“And I took you for a tenderfoot, a chechaquo,” Frona said meekly, as St. Vincent tied his ear-flaps and turned up his collar preparatory to leaving.
“I dislike posing,” he answered, matching her meekness. “It smacks of insincerity; it really is untrue. And it is so easy to slip into it. Look at the old-timers,—’sour-doughs’ as they proudly call themselves. Just because they have been in the country a few years, they let themselves grow wild and woolly and glorify in it. They may not know it, but it is a pose. In so far as they cultivate salient peculiarities, they cultivate falseness to themselves and live lies.”
“I hardly think you are wholly just,” Frona said, in defence of her chosen heroes. “I do like what you say about the matter in general, and I detest posing, but the majority of the old-timers would be peculiar in any country, under any circumstances. That peculiarity is their own; it is their mode of expression. And it is, I am sure, just what makes them go into new countries. The normal man, of course, stays at home.”
“Oh, I quite agree with you, Miss Welse,” he temporized easily. “I did not intend it so sweepingly. I meant to brand that sprinkling among them who are poseurs. In the main, as you say, they are honest, and sincere, and natural.”
“Then we have no quarrel. But Mr. St. Vincent, before you go, would you care to come to-morrow evening? We are getting up theatricals for Christmas. I know you can help us greatly, and I think it will not be altogether unenjoyable to you. All the younger people are interested,—the officials, officers of police, mining engineers, gentlemen rovers, and so forth, to say nothing of the nice women. You are bound to like them.”
“I am sure I shall,” as he took her hand. “Tomorrow, did you say?”
“To-morrow evening. Good-night.”
A brave man, she told herself as she went bade from the door, and a splendid type of the race.
CHAPTER XIII
Gregory St. Vincent swiftly became an important factor in the social life of Dawson. As a representative of the Amalgamated Press Association, he had brought with him the best credentials a powerful influence could obtain, and over and beyond, he was well qualified socially by his letters of introduction. It developed in a quiet way that he was a wanderer and explorer of no small parts, and that he had seen life and strife pretty well all over the earth’s crust. And withal, he was so mild and modest about it, that nobody, not even among the men, was irritated by his achievements. Incidentally, he ran across numerous old acquaintances.
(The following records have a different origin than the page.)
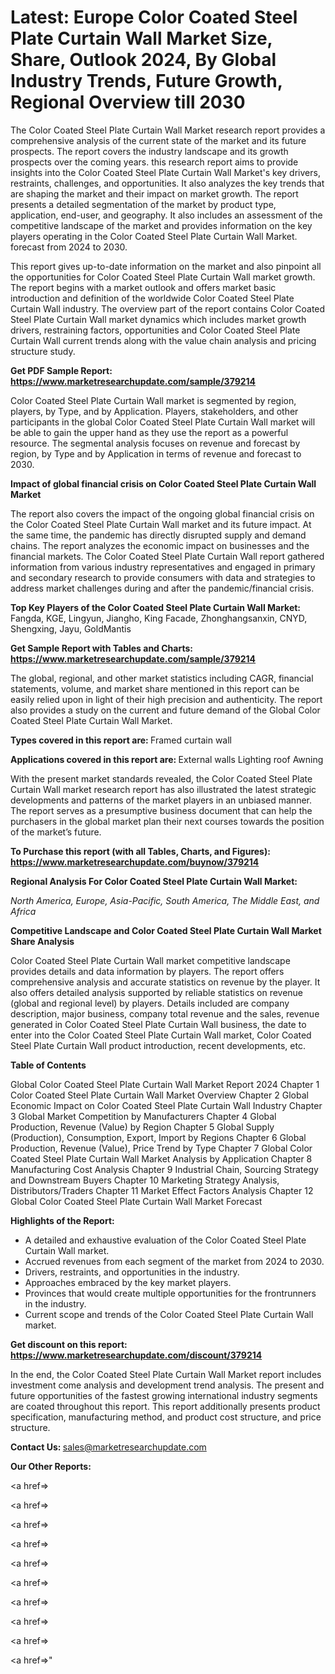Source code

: # Latest: Europe Color Coated Steel Plate Curtain Wall Market Size, Share, Outlook 2024, By Global Industry Trends, Future Growth, Regional Overview till 2030

The Color Coated Steel Plate Curtain Wall Market research report provides a comprehensive analysis of the current state of the market and its future prospects. The report covers the industry landscape and its growth prospects over the coming years. this research report aims to provide insights into the Color Coated Steel Plate Curtain Wall Market's key drivers, restraints, challenges, and opportunities. It also analyzes the key trends that are shaping the market and their impact on market growth. The report presents a detailed segmentation of the market by product type, application, end-user, and geography. It also includes an assessment of the competitive landscape of the market and provides information on the key players operating in the Color Coated Steel Plate Curtain Wall Market. forecast from 2024 to 2030.

This report gives up-to-date information on the market and also pinpoint all the opportunities for Color Coated Steel Plate Curtain Wall market growth. The report begins with a market outlook and offers market basic introduction and definition of the worldwide Color Coated Steel Plate Curtain Wall industry. The overview part of the report contains Color Coated Steel Plate Curtain Wall market dynamics which includes market growth drivers, restraining factors, opportunities and Color Coated Steel Plate Curtain Wall current trends along with the value chain analysis and pricing structure study.

<strong><b>Get PDF Sample Report: <a href=https://www.marketresearchupdate.com/sample/379214>https://www.marketresearchupdate.com/sample/379214</a></b></strong>

Color Coated Steel Plate Curtain Wall market is segmented by region, players, by Type, and by Application. Players, stakeholders, and other participants in the global Color Coated Steel Plate Curtain Wall market will be able to gain the upper hand as they use the report as a powerful resource. The segmental analysis focuses on revenue and forecast by region, by Type and by Application in terms of revenue and forecast to 2030.

<strong><b>Impact of global financial crisis on Color Coated Steel Plate Curtain Wall Market</b></strong>

The report also covers the impact of the ongoing global financial crisis on the Color Coated Steel Plate Curtain Wall market and its future impact. At the same time, the pandemic has directly disrupted supply and demand chains. The report analyzes the economic impact on businesses and the financial markets. The Color Coated Steel Plate Curtain Wall report gathered information from various industry representatives and engaged in primary and secondary research to provide consumers with data and strategies to address market challenges during and after the pandemic/financial crisis.

<strong><b>Top Key Players of the Color Coated Steel Plate Curtain Wall Market:
</b></strong>Fangda, KGE, Lingyun, Jiangho, King Facade, Zhonghangsanxin, CNYD, Shengxing, Jayu, GoldMantis<strong><b>
</b></strong>

<strong><b>Get Sample Report with Tables and Charts: <a href=https://www.marketresearchupdate.com/sample/379214>https://www.marketresearchupdate.com/sample/379214</a></b></strong>

The global, regional, and other market statistics including CAGR, financial statements, volume, and market share mentioned in this report can be easily relied upon in light of their high precision and authenticity. The report also provides a study on the current and future demand of the Global Color Coated Steel Plate Curtain Wall Market.

<strong><b>Types covered in this report are:
</b></strong>Framed curtain wall<strong><b>
</b></strong>

<strong><b>Applications covered in this report are:
</b></strong>External walls
Lighting roof
Awning<strong><b>
</b></strong>

With the present market standards revealed, the Color Coated Steel Plate Curtain Wall market research report has also illustrated the latest strategic developments and patterns of the market players in an unbiased manner. The report serves as a presumptive business document that can help the purchasers in the global market plan their next courses towards the position of the market’s future.

<strong><b>To Purchase this report (with all Tables, Charts, and Figures): <a href=https://www.marketresearchupdate.com/buynow/379214>https://www.marketresearchupdate.com/buynow/379214</a></b></strong>

<strong><b>Regional Analysis For Color Coated Steel Plate Curtain Wall Market:</b></strong>

<em><i>North America, Europe, Asia-Pacific, South America, The Middle East, and Africa</i></em>

<strong><b>Competitive Landscape and Color Coated Steel Plate Curtain Wall Market Share Analysis</b></strong>

Color Coated Steel Plate Curtain Wall market competitive landscape provides details and data information by players. The report offers comprehensive analysis and accurate statistics on revenue by the player. It also offers detailed analysis supported by reliable statistics on revenue (global and regional level) by players. Details included are company description, major business, company total revenue and the sales, revenue generated in Color Coated Steel Plate Curtain Wall business, the date to enter into the Color Coated Steel Plate Curtain Wall market, Color Coated Steel Plate Curtain Wall product introduction, recent developments, etc.

<strong><b>Table of Contents</b></strong>

Global Color Coated Steel Plate Curtain Wall Market Report 2024
Chapter 1 Color Coated Steel Plate Curtain Wall Market Overview
Chapter 2 Global Economic Impact on Color Coated Steel Plate Curtain Wall Industry
Chapter 3 Global Market Competition by Manufacturers
Chapter 4 Global Production, Revenue (Value) by Region
Chapter 5 Global Supply (Production), Consumption, Export, Import by Regions
Chapter 6 Global Production, Revenue (Value), Price Trend by Type
Chapter 7 Global Color Coated Steel Plate Curtain Wall Market Analysis by Application
Chapter 8 Manufacturing Cost Analysis
Chapter 9 Industrial Chain, Sourcing Strategy and Downstream Buyers
Chapter 10 Marketing Strategy Analysis, Distributors/Traders
Chapter 11 Market Effect Factors Analysis
Chapter 12 Global Color Coated Steel Plate Curtain Wall Market Forecast

<strong><b>Highlights of the Report:</b></strong>

- A detailed and exhaustive evaluation of the Color Coated Steel Plate Curtain Wall market.
- Accrued revenues from each segment of the market from 2024 to 2030.
- Drivers, restraints, and opportunities in the industry.
- Approaches embraced by the key market players.
- Provinces that would create multiple opportunities for the frontrunners in the industry.
- Current scope and trends of the Color Coated Steel Plate Curtain Wall market.

<strong><b>Get discount on this report: <a href=https://www.marketresearchupdate.com/discount/379214>https://www.marketresearchupdate.com/discount/379214</a></b></strong>

In the end, the Color Coated Steel Plate Curtain Wall Market report includes investment come analysis and development trend analysis. The present and future opportunities of the fastest growing international industry segments are coated throughout this report. This report additionally presents product specification, manufacturing method, and product cost structure, and price structure.

<strong><b>Contact Us:
</b></strong>sales@marketresearchupdate.com

<strong>Our Other Reports:</strong>

<a href=></a>

<a href=></a>

<a href=></a>

<a href=></a>

<a href=></a>

<a href=></a>

<a href=></a>

<a href=></a>

<a href=></a>

<a href=></a>"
Jacob Welse he had met at St. Michael’s in the fall of ’88, just prior to his crossing Bering Straits on the ice. A month or so later, Father Barnum (who had come up from the Lower River to take charge of the hospital) had met him a couple of hundred miles on his way north of St. Michael’s. Captain Alexander, of the Police, had rubbed shoulders with him in the British Legation at Peking. And Bettles, another old-timer of standing, had met him at Fort o’ Yukon nine years before.